» **Provided data**:
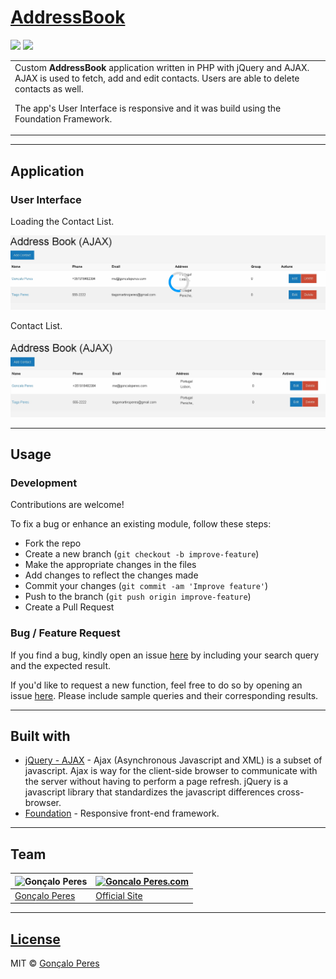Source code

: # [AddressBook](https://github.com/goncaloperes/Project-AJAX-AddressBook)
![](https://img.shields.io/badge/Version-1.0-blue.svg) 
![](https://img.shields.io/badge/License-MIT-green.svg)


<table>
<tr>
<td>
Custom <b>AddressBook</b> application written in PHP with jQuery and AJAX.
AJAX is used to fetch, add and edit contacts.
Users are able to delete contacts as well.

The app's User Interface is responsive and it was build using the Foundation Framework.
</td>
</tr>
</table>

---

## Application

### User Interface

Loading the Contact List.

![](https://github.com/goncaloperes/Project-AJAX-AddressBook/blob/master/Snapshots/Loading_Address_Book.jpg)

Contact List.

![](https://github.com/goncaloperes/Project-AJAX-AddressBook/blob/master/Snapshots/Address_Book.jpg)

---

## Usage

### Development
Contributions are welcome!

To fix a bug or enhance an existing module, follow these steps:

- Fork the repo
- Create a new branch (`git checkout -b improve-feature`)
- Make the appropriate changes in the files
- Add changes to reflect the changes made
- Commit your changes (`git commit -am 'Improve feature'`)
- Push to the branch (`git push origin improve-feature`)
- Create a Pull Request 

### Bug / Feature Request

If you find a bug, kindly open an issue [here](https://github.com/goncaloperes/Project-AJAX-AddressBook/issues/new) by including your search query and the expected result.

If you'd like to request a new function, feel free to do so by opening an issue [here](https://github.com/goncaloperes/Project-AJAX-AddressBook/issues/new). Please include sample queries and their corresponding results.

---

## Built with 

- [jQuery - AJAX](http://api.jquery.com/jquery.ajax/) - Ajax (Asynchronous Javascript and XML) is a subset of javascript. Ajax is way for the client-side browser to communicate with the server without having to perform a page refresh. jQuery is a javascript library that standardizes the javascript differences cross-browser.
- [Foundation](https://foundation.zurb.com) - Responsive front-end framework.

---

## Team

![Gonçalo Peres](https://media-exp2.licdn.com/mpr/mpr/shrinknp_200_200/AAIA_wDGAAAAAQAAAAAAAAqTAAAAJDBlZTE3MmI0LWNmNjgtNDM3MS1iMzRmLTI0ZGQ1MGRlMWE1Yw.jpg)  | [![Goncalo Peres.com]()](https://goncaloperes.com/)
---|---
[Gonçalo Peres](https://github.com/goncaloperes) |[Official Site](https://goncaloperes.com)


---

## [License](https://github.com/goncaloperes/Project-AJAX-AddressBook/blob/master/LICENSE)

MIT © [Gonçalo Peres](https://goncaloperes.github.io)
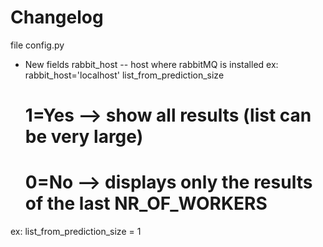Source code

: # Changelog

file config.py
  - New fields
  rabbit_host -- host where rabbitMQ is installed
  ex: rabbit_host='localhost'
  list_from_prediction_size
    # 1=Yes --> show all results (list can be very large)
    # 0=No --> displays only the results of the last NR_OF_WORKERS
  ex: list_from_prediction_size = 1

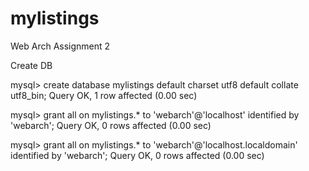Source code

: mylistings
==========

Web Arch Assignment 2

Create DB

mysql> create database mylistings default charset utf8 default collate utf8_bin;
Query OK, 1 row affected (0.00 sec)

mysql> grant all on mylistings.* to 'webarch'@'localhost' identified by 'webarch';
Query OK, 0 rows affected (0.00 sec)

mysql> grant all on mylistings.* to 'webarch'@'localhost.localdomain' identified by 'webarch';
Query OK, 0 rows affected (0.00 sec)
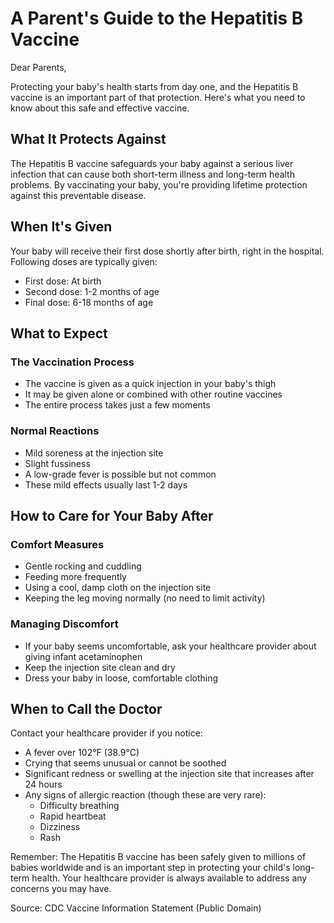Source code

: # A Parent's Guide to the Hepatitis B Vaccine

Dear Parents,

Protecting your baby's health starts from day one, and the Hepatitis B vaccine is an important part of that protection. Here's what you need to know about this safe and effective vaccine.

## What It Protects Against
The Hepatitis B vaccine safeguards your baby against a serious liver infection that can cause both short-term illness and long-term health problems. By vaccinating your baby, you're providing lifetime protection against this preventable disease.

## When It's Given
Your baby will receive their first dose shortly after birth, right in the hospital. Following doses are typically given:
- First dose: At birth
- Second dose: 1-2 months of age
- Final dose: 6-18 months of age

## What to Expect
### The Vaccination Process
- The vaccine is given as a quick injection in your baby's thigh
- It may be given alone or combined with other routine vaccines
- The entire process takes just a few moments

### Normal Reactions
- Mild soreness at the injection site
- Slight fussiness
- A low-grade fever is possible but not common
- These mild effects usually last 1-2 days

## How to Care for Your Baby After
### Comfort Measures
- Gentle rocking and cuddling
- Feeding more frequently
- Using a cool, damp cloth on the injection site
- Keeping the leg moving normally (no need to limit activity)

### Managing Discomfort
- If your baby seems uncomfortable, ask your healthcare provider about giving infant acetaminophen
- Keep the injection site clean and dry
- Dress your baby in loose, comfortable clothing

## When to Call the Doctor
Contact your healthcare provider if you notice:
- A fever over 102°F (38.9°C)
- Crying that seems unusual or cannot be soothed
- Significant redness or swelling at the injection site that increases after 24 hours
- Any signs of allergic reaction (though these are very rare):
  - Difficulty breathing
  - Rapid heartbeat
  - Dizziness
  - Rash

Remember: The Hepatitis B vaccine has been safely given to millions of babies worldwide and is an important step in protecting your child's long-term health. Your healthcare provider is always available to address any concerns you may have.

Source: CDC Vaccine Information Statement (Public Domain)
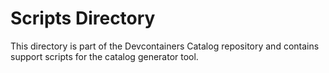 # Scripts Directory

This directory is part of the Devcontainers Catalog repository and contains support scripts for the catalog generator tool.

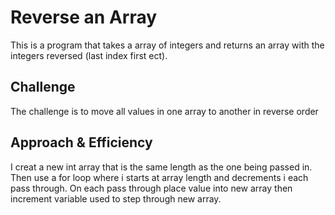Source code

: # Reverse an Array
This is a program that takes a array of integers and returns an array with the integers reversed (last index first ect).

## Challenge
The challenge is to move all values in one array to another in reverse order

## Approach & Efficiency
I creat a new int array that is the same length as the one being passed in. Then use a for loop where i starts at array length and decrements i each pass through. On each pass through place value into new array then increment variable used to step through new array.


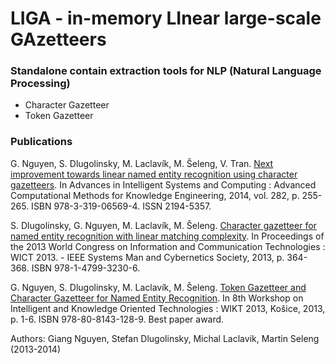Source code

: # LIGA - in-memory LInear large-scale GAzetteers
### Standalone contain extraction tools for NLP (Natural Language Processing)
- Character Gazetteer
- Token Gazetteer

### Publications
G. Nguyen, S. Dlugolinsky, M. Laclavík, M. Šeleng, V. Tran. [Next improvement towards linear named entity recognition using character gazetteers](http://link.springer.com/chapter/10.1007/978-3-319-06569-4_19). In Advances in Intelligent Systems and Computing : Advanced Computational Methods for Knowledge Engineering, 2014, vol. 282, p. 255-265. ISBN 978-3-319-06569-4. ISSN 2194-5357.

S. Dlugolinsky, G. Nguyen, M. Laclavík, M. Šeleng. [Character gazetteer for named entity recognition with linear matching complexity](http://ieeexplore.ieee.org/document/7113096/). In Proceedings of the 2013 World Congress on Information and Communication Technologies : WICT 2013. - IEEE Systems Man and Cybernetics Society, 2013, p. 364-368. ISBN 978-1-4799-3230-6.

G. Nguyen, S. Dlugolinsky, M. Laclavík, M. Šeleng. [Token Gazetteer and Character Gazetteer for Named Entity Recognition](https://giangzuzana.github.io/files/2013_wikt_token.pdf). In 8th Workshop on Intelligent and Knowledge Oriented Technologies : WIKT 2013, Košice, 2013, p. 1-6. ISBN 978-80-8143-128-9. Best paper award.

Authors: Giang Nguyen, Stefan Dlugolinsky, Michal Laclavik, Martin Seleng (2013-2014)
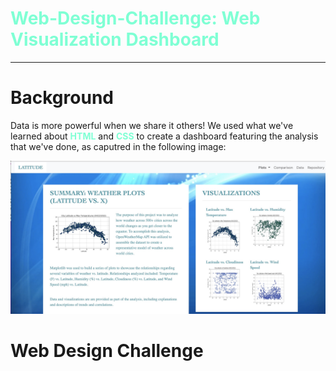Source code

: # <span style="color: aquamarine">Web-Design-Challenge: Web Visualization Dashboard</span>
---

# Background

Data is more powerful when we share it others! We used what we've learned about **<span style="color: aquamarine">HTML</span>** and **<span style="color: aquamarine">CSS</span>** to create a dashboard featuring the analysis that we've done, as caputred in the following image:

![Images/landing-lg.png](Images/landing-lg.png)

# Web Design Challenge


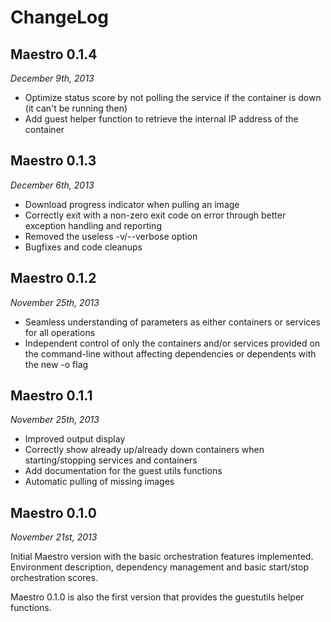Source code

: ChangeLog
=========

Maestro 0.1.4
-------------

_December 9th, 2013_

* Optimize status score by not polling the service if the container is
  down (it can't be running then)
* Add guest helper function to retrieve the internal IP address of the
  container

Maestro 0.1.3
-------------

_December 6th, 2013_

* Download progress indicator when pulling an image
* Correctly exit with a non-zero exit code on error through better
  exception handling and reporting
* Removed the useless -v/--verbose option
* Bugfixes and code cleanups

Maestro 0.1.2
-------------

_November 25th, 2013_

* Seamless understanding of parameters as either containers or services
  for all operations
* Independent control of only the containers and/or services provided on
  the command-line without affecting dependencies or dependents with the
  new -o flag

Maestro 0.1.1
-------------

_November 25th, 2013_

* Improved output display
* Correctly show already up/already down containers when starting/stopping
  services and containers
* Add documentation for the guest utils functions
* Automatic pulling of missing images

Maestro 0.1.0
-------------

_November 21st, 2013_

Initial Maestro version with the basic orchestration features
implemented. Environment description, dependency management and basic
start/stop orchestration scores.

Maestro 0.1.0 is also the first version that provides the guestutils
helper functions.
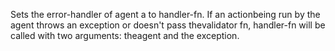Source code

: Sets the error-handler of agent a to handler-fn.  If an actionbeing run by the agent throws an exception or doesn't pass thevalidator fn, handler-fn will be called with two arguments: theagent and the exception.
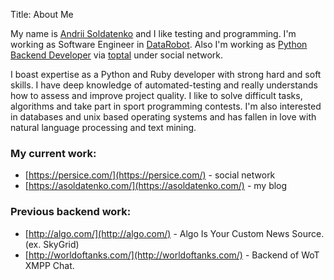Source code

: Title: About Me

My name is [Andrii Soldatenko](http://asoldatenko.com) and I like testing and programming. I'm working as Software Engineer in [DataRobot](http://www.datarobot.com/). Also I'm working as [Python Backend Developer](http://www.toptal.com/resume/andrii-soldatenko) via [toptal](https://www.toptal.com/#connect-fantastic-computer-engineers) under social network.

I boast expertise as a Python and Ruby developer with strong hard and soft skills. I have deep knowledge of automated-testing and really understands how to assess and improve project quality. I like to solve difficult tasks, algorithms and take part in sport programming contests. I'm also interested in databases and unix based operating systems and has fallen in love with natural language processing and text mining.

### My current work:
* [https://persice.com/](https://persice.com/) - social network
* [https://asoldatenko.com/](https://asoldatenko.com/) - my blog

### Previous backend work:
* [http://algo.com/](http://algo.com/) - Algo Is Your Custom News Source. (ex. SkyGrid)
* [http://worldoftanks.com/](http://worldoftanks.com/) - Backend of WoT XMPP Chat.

» **Required action**: In the data above, find the line containing "# Scripts Directory" and the line containing "# Background". Repeat those two lines and everything between them exactly, minus the pictures.

» **Answer for the task**:
 # Scripts Directory

This directory is part of the Devcontainers Catalog repository and contains support scripts for the catalog generator tool.

Source code

: # Reverse an Array
This is a program that takes a array of integers and returns an array with the integers reversed (last index first ect).

## Challenge
The challenge is to move all values in one array to another in reverse order

## Approach & Efficiency
I creat a new int array that is the same length as the one being passed in. Then use a for loop where i starts at array length and decrements i each pass through. On each pass through place value into new array then increment variable used to step through new array.


Source code

: # LIGA - in-memory LInear large-scale GAzetteers
### Standalone contain extraction tools for NLP (Natural Language Processing)
- Character Gazetteer
- Token Gazetteer

### Publications
G. Nguyen, S. Dlugolinsky, M. Laclavík, M. Šeleng, V. Tran. [Next improvement towards linear named entity recognition using character gazetteers](http://link.springer.com/chapter/10.1007/978-3-319-06569-4_19). In Advances in Intelligent Systems and Computing : Advanced Computational Methods for Knowledge Engineering, 2014, vol. 282, p. 255-265. ISBN 978-3-319-06569-4. ISSN 2194-5357.

S. Dlugolinsky, G. Nguyen, M. Laclavík, M. Šeleng. [Character gazetteer for named entity recognition with linear matching complexity](http://ieeexplore.ieee.org/document/7113096/). In Proceedings of the 2013 World Congress on Information and Communication Technologies : WICT 2013. - IEEE Systems Man and Cybernetics Society, 2013, p. 364-368. ISBN 978-1-4799-3230-6.

G. Nguyen, S. Dlugolinsky, M. Laclavík, M. Šeleng. [Token Gazetteer and Character Gazetteer for Named Entity Recognition](https://giangzuzana.github.io/files/2013_wikt_token.pdf). In 8th Workshop on Intelligent and Knowledge Oriented Technologies : WIKT 2013, Košice, 2013, p. 1-6. ISBN 978-80-8143-128-9. Best paper award.

Authors: Giang Nguyen, Stefan Dlugolinsky, Michal Laclavik, Martin Seleng (2013-2014)
Source code

: # <span style="color: aquamarine">Web-Design-Challenge: Web Visualization Dashboard</span>
---

# Background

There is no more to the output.